===== INPUT FOR THIS TASK =====

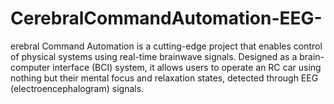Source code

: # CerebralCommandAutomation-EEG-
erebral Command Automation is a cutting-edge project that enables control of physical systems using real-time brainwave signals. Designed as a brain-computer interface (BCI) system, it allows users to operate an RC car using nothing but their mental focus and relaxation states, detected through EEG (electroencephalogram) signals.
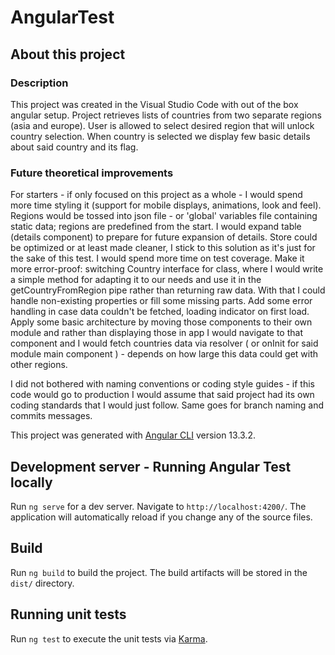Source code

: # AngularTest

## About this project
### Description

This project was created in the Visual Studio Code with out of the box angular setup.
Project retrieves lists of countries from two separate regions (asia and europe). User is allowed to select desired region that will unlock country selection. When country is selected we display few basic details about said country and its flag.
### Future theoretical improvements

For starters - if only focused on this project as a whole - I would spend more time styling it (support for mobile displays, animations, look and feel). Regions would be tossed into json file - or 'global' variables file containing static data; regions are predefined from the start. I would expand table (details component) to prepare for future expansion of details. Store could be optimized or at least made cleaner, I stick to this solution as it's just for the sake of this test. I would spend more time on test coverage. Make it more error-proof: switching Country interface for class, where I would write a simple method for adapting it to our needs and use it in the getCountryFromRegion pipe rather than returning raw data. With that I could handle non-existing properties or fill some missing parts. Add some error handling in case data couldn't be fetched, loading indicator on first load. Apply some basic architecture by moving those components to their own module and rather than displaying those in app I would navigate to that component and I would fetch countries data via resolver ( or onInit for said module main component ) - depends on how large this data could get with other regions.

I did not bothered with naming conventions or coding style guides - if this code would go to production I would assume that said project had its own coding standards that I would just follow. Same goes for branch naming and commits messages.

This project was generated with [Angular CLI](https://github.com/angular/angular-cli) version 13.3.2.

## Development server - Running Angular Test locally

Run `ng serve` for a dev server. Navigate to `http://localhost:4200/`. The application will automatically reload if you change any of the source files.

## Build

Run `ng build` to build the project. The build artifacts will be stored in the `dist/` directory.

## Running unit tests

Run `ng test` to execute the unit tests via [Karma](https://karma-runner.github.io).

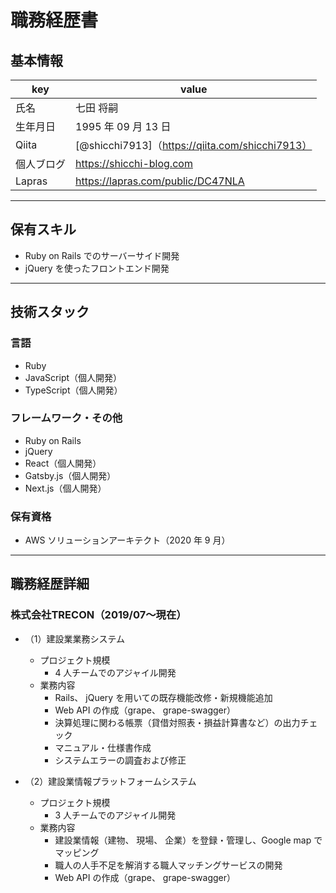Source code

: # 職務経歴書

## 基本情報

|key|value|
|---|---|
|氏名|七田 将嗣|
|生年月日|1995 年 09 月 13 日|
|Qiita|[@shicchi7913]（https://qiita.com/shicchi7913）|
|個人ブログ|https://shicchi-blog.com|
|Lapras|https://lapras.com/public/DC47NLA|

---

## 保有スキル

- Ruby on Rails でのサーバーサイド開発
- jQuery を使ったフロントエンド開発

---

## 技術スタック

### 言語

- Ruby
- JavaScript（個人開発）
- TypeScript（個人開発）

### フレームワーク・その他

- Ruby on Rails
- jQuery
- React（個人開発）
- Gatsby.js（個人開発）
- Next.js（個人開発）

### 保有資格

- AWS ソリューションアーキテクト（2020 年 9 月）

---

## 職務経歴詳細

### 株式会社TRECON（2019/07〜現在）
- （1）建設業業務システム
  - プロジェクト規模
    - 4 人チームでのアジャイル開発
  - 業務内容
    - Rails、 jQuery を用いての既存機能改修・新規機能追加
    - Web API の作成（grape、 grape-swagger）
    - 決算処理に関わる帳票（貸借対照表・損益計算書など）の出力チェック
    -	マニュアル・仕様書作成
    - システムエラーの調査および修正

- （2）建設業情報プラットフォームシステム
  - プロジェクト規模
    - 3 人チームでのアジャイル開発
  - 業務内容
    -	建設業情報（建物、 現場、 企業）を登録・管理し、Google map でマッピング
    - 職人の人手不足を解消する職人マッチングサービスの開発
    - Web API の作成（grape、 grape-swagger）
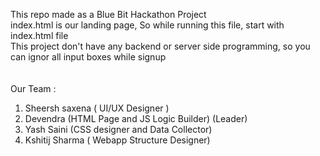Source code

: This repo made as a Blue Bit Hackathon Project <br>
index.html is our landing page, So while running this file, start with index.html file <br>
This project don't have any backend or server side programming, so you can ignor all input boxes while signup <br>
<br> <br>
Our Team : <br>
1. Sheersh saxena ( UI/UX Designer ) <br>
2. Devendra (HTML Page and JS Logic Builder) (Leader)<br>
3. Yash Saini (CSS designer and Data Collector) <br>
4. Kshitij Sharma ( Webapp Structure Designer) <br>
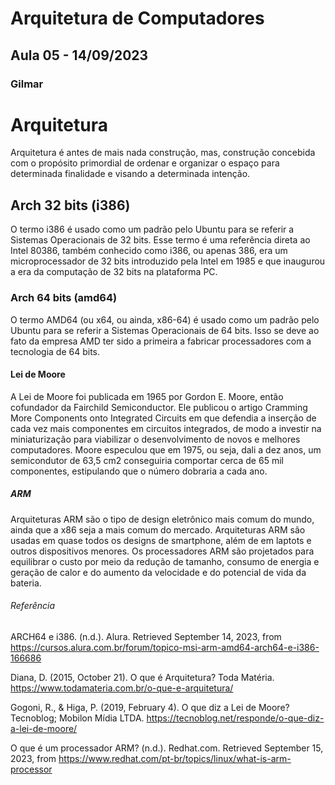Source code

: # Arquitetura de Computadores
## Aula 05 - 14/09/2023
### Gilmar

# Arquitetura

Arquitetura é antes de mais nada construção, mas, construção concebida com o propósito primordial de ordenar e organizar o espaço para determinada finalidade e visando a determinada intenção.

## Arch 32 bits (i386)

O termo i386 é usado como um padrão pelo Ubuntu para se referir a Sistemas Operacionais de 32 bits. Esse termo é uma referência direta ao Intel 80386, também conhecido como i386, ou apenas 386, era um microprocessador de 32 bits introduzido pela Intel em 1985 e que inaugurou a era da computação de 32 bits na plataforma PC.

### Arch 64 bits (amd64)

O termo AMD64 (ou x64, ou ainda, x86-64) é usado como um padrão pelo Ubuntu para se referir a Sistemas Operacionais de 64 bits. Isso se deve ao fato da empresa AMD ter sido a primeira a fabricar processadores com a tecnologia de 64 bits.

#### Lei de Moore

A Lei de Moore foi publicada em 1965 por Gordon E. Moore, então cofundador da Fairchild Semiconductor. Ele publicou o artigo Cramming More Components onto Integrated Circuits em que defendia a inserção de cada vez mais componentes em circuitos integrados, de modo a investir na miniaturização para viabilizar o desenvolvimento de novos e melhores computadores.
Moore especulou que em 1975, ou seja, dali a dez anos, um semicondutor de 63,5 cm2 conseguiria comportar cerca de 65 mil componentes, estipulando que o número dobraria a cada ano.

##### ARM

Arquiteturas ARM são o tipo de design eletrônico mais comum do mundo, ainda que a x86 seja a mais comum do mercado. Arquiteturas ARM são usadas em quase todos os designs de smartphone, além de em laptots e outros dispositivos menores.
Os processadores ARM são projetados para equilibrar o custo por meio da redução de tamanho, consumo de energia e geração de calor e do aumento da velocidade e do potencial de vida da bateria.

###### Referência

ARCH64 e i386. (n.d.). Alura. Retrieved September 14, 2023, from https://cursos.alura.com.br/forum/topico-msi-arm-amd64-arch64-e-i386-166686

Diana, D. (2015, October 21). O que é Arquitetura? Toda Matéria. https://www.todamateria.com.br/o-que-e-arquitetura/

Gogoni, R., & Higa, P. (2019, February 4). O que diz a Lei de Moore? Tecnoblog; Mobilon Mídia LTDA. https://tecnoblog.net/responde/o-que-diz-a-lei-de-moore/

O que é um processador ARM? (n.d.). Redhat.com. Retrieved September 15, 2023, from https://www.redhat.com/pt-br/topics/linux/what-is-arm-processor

=====

Needed here is a verbatim copy of the data from the first line through the line with "### Future theoretical improvements", without pictures.

> **RESULT OF THE TASK**
Source code

: # CerebralCommandAutomation-EEG-
erebral Command Automation is a cutting-edge project that enables control of physical systems using real-time brainwave signals. Designed as a brain-computer interface (BCI) system, it allows users to operate an RC car using nothing but their mental focus and relaxation states, detected through EEG (electroencephalogram) signals.
Source code

: # AngularTest

## About this project
### Description

This project was created in the Visual Studio Code with out of the box angular setup.
Project retrieves lists of countries from two separate regions (asia and europe). User is allowed to select desired region that will unlock country selection. When country is selected we display few basic details about said country and its flag.
### Future theoretical improvements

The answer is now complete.